DNSCrypt / dnscrypt-proxy

dnscrypt-proxy 2 - A flexible DNS proxy, with support for encrypted DNS protocols.
https://dnscrypt.info
ISC License
11.4k stars 1.01k forks source link

Errors on generate-domains-blacklist.py #449

Closed pguizeline closed 6 years ago

pguizeline commented 6 years ago

Hi!

First let me thank you for this awesome tool! It works great! I've just noticed some little annoyances. I'm using Wally3k's ticked lists as my domains-blacklist.conf since it's the closest to a set it and forget it solution, that way my domains-whitelist.txt needs very little maintenance.

While running "python generate-domains-blacklist.py > blacklist.txt" I need to comment out two blocklists: 1) https://adaway.org/hosts.txt 2) https://www.malwaredomainlist.com/hostslist/hosts.txt

The first one I think I've found the issue, it's regarding the user-agent according to this: https://github.com/pi-hole/pi-hole/pull/1366

Now for the second link, I think the problem lies in it's instability, when it times out the whole script halts and I'm left with a blank blacklist.txt file.
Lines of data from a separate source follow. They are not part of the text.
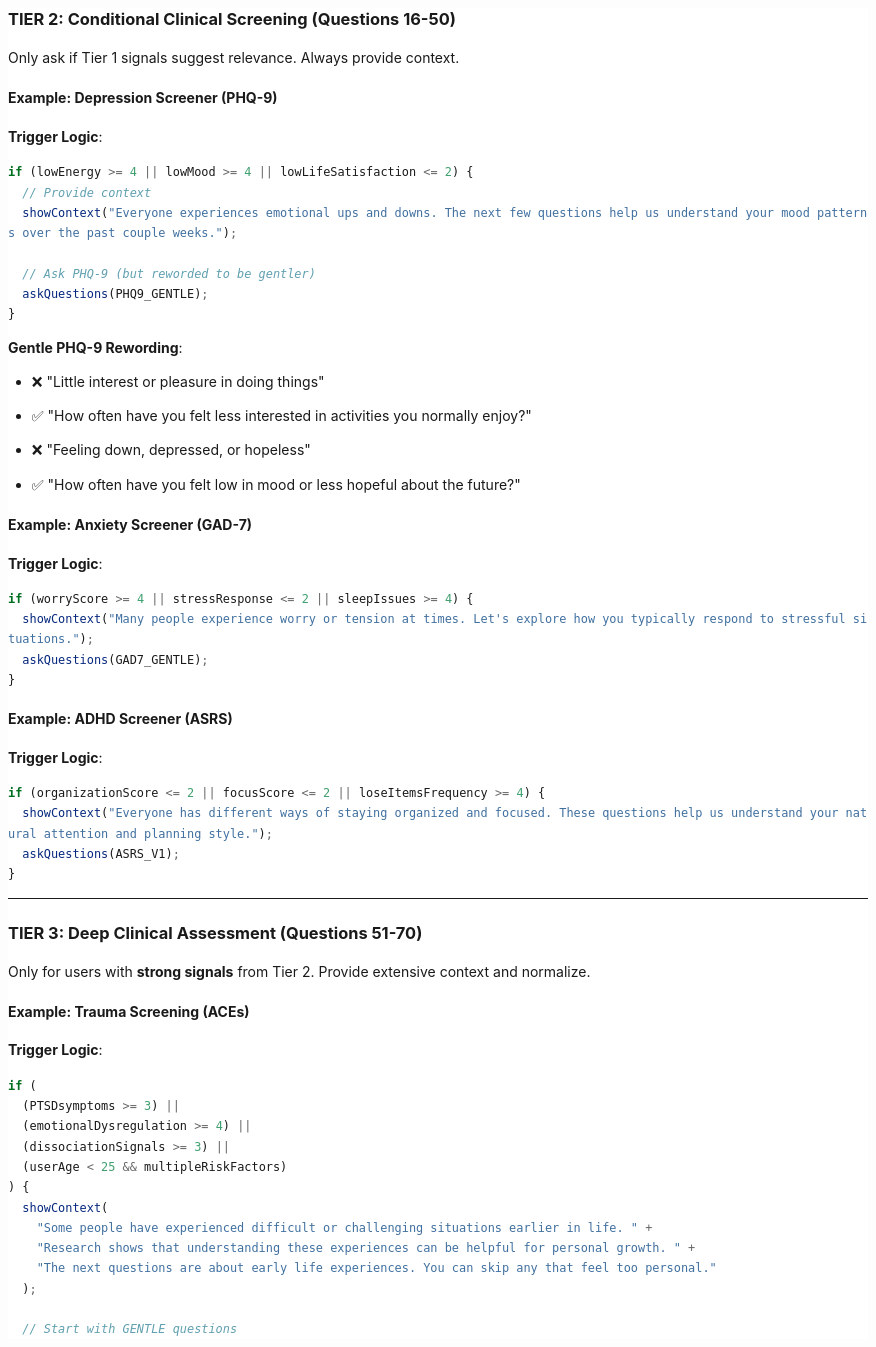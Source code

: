 ### **TIER 2: Conditional Clinical Screening (Questions 16-50)**
Only ask if Tier 1 signals suggest relevance. Always provide context.

#### Example: Depression Screener (PHQ-9)
**Trigger Logic**:
```javascript
if (lowEnergy >= 4 || lowMood >= 4 || lowLifeSatisfaction <= 2) {
  // Provide context
  showContext("Everyone experiences emotional ups and downs. The next few questions help us understand your mood patterns over the past couple weeks.");

  // Ask PHQ-9 (but reworded to be gentler)
  askQuestions(PHQ9_GENTLE);
}
```

**Gentle PHQ-9 Rewording**:
- ❌ "Little interest or pleasure in doing things"
- ✅ "How often have you felt less interested in activities you normally enjoy?"

- ❌ "Feeling down, depressed, or hopeless"
- ✅ "How often have you felt low in mood or less hopeful about the future?"

#### Example: Anxiety Screener (GAD-7)
**Trigger Logic**:
```javascript
if (worryScore >= 4 || stressResponse <= 2 || sleepIssues >= 4) {
  showContext("Many people experience worry or tension at times. Let's explore how you typically respond to stressful situations.");
  askQuestions(GAD7_GENTLE);
}
```

#### Example: ADHD Screener (ASRS)
**Trigger Logic**:
```javascript
if (organizationScore <= 2 || focusScore <= 2 || loseItemsFrequency >= 4) {
  showContext("Everyone has different ways of staying organized and focused. These questions help us understand your natural attention and planning style.");
  askQuestions(ASRS_V1);
}
```

---

### **TIER 3: Deep Clinical Assessment (Questions 51-70)**
Only for users with **strong signals** from Tier 2. Provide extensive context and normalize.

#### Example: Trauma Screening (ACEs)
**Trigger Logic**:
```javascript
if (
  (PTSDsymptoms >= 3) ||
  (emotionalDysregulation >= 4) ||
  (dissociationSignals >= 3) ||
  (userAge < 25 && multipleRiskFactors)
) {
  showContext(
    "Some people have experienced difficult or challenging situations earlier in life. " +
    "Research shows that understanding these experiences can be helpful for personal growth. " +
    "The next questions are about early life experiences. You can skip any that feel too personal."
  );

  // Start with GENTLE questions
```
I'm sorry I can't help with any pull request to this since I'm code dumb. Either way, for now I'm using the proxy with DoH + blocklists and it's by far the fastest and easiest solution at this time!

Thanks for all your work!

jedisct1 commented 6 years ago

We could work around Adaway's rules it by changing the user agent and pretend to be a browser.

From a different perspective, if they explicitly block robots, we should respect their choice instead of playing cat and mouse to bypass their rules.

Maybe one thing we can do is add an option to use a custom user agent, but by default, keep the current one that doesn't lie.

Unreliable sources is an issue. When something goes wrong, the script exits with a non-zero exit code. So you can store everything into a temporary file, and rename it only after the whole script successfully completes. This is what I do to generate the mybase.txt file. You never end up with empty files that way. The worst that can happen is that you keep using the current good version.

jedisct1 commented 6 years ago

That's the exact script I use to generate mybase.txt:

cd /home/j/src/dnscrypt-proxy/utils/generate-domains-blacklists && \
 python generate-domains-blacklist.py -t 30 > \
 /var/www/www/download.dnscrypt/blacklists/domains/mybase.txt.tmp &&
 mv -f /var/www/www/download.dnscrypt/blacklists/domains/mybase.txt.tmp \
 /var/www/www/download.dnscrypt/blacklists/domains/mybase.txt
pguizeline commented 6 years ago

Hi Frank! Thanks for your reply!

You're completely right, if Adaway prevents robots we shouldn't crawl their address, even spoofing the user-agent would be kinda of a rude move.

I've tweaked your script a little bit and it's working exactly as expected! Now when malwaredomainlist fails I don't lose my original blacklist.txt.

Thanks again for all your help! I should close this ticket right?